“It’s a little bit of the Taylor Swift problem,” said Dominic Carbonaro, who leads the consumer enterprise vertical at Ava Labs, the main developer firm supporting Avalanche. “Concert gets announced, huge influx of buying comes in, primarily from bots. They buy all the tickets, and then the secondary market sales happen.”
The RTB model, he said, “shifts where the secondary sales market takes place.”
Traditionally, event organizers sell tickets at face value and much of the value created by overwhelming demand is captured later by companies such as StubHub, SeatGeek or Vivid Seats. FIFA’s approach attempts to bring some of that activity back into its own ecosystem, part of a broader strategy around the 2026 World Cup that has seen the organization seek tighter control over everything from ticketing and fan data to stadium branding and commercial operations around venues.
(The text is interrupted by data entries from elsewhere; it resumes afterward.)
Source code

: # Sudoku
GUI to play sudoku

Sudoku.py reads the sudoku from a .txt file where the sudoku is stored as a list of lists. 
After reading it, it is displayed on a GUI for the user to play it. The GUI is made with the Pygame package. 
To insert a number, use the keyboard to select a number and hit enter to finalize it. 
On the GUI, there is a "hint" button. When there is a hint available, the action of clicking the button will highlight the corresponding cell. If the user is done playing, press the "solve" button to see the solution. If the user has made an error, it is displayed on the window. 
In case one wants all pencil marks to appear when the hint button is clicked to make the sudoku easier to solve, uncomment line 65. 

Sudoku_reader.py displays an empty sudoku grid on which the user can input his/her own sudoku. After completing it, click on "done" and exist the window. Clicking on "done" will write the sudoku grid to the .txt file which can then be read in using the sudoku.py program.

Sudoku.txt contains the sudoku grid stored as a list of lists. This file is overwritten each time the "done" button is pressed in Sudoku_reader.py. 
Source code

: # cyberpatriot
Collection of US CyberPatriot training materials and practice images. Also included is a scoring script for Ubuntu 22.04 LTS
According to figures shared by Ava Labs, more than 100,000 RTBs have been issued to date. More than 50,000 Club World Cup tickets have been distributed in bundles with RTBs. Secondary-market volume for RTTs has surpassed $15 million, while combined RTB and RTT volume has exceeded $25 million.
The numbers are notable because they represent something the crypto industry has struggled to produce in recent years: a blockchain application tied to a real-world product rather than speculation.